Cameroun: Où va l’argent du péage routier?

Les recettes du péage routier logées à la BEAC dans un compte du Fonds routier servent à l’entretien courant et périodique du réseau routier national.

« Chaque jour on donne 500 à chaque poste, ça sert même à quoi ? » « Allez demander à l’Etat ». C’est l’échange classique qui dure quelque secondes dans les postes de péages entre les péagistes et certains chauffeurs. Mais à la vérité, c’est aussi la préoccupation de millions d’autres Camerounais qui empruntent les axes routiers du pays.
En raison de la rareté des ressources financières pendant la période de la forte crise économique que le Cameroun a connu dans les années 90, le réseau routier s’est considérablement dégradé. Pour réhabiliter, préserver et entretenir ce patrimoine si important et onéreux, l’Etat a dû avec ses partenaire dégager d’énormes moyens en exigeant en retour des performances et des résultats aux administrations impliquées dans la gestion du patrimoine routier national.

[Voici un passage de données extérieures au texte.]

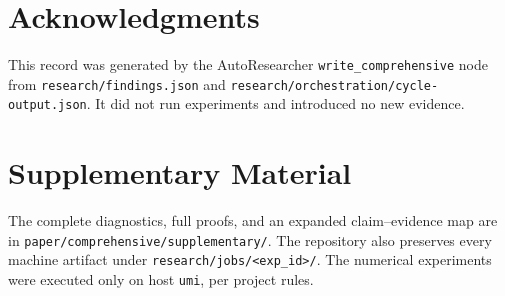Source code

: \documentclass[11pt,a4paper]{article}
\newcommand{\code}[1]{\texttt{#1}}
\begin{document}
\section*{Acknowledgments}
This record was generated by the AutoResearcher \code{write\_comprehensive}
node from \code{research/findings.json} and
\code{research/orchestration/cycle-output.json}. It did not run experiments and
introduced no new evidence.

\appendix
\section{Supplementary Material}
\label{sec:supplementary}

The complete diagnostics, full proofs, and an expanded claim--evidence map are
in \code{paper/comprehensive/supplementary/}. The repository also preserves
every machine artifact under \code{research/jobs/<exp\_id>/}. The numerical
experiments were executed only on host \code{umi}, per project rules.
\end{document}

Selon la loi 07 avril 1996 portant protection du patrimoine routier national, le péage constitue l’une des

taxes parmi tant d’autres du secteur routier. Il y a, entre autres, le pesage routier, la taxe à l’essieu, la redevance d’usage de la route, les pénalités et amendes administratives issues de la lutte contre les fraudes dans ce secteur. Plusieurs administrations sont ainsi impliquées dans le suivi fiscal et la sécurisation des recettes générées par l’usage de la route (Impôt, Douanes, Cisopr, Cisop, etc.).

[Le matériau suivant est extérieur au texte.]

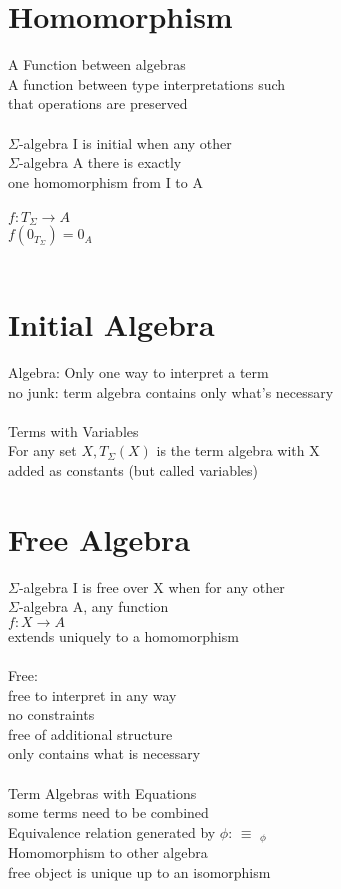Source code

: \documentclass{article}
\begin{document}
\section{Homomorphism}
A Function between algebras
\\
A function between type interpretations such 
\\
that operations are preserved
\\
\\
$\Sigma$-algebra I is initial when any other 
\\
$\Sigma$-algebra A there is exactly
\\
one homomorphism from I to A
\\
\\
$f : T_{\Sigma} \rightarrow A$
\\
$f(0_{T_{\Sigma}}) = 0_{A}$
\\
\\
\section{Initial Algebra}
Algebra: Only one way to interpret a term
\\
no junk: term algebra contains only what's necessary
\\
\\
Terms with Variables 
\\
For any set $X, T_{\Sigma}(X)$ is the term algebra with X
\\
added as constants (but called variables)
\\
\section{Free Algebra}
$\Sigma$-algebra I is free over X when for any other
\\
$\Sigma$-algebra A, any function
\\
$f : X \rightarrow A$
\\
extends uniquely to a homomorphism
\\
\\
Free:
\\
free to interpret in any way
\\
no constraints
\\
free of additional structure
\\
only contains what is necessary
\\
\\
Term Algebras with Equations
\\
some terms need to be combined
\\
Equivalence relation generated by $\phi$: $\equiv$ $_{\phi}$
\\
Homomorphism to other algebra
\\
free object is unique up to an isomorphism
\\
\end{document}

Selon cette loi, le circuit qu’empruntent les ressources du péage est clair : les péagistes collectent sur le terrain et périodiquement le chef de poste reverse l’argent collecté à la perception la plus proche, contre quittance. Ces recettes sont déposées dans le compte du Fonds routier logé à la Banque des Etats de l’Afrique centrale (Beac) par l’entremise de l’Agence comptable centrale du Trésor (Acct). Elles sont destinées au guichet « entretien » du Fonds routier servant à entretenir annuellement un réseau prioritaire d’environ 50 000 kilomètres.
Les ressources du Fonds routier sont réparties entre deux guichets. Un guichet « entretien » relatif à l’entretien courant et périodique du réseau prioritaire urbain, interurbain et rural, l’entretien des voiries urbaines prioritaires. Et un guichet « investissement » relatif à la réhabilitation des routes, au renforcement de la chaussée, à l’amélioration ou à la modernisation d’un itinéraire.

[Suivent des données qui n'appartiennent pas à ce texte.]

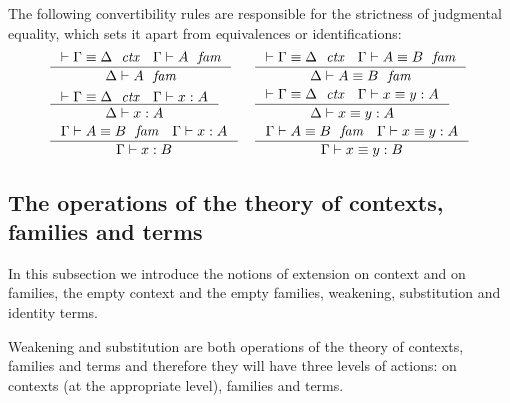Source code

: The following convertibility rules are responsible for the strictness
of judgmental equality, which sets it apart from equivalences or identifications:
\begin{align*}
& \inference
  { \jctxeq{\Gamma}{\Delta}
    \jfam{\Gamma}{A}
    }
  { \jfam{\Delta}{A}
    }
& & \inference
    { \jctxeq{\Gamma}{\Delta}
      \jfameq{\Gamma}{A}{B}
      }
    { \jfameq{\Delta}{A}{B}
      }
    \\
& \inference
  { \jctxeq{\Gamma}{\Delta}
    \jterm{\Gamma}{A}{x}
    }
  { \jterm{\Delta}{A}{x}
    }
& & \inference
    { \jctxeq{\Gamma}{\Delta}
      \jtermeq{\Gamma}{A}{x}{y}
      }
    { \jtermeq{\Delta}{A}{x}{y}
      }
    \\
& \inference
  { \jfameq{\Gamma}{A}{B}
    \jterm{\Gamma}{A}{x}
    }
  { \jterm{\Gamma}{B}{x}
    }
& & \inference
    { \jfameq{\Gamma}{A}{B}
      \jtermeq{\Gamma}{A}{x}{y}
      }
    { \jtermeq{\Gamma}{B}{x}{y}
      }
\end{align*}

\subsection{The operations of the theory of contexts, families and terms}
In this subsection we introduce the notions of
extension on context and on families, the empty context and the empty families, 
weakening, 
substitution and identity terms. 

Weakening and substitution are both
operations of the theory of contexts, families and terms and therefore they will
have three levels of actions: on contexts (at the appropriate level), families
and terms.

En outre, la mission du Fonds routier consiste en la mobilisation et la sécurisation des ressources qui sont par la suite mis à la disposition des ordonnateurs pour le payement des travaux routiers. Dans ce registre et au rang des ordonnateurs figurent le ministre des Travaux publics (Mintp), le ministre de l’Urbanisme et du Développement urbain (Minhdu) et le ministre des Transports (Mintrans).
Le fonds routier lui peut se targuer d’avoir plusieurs réalisations à son actif surtout dans les grands travaux structurants de l’heure.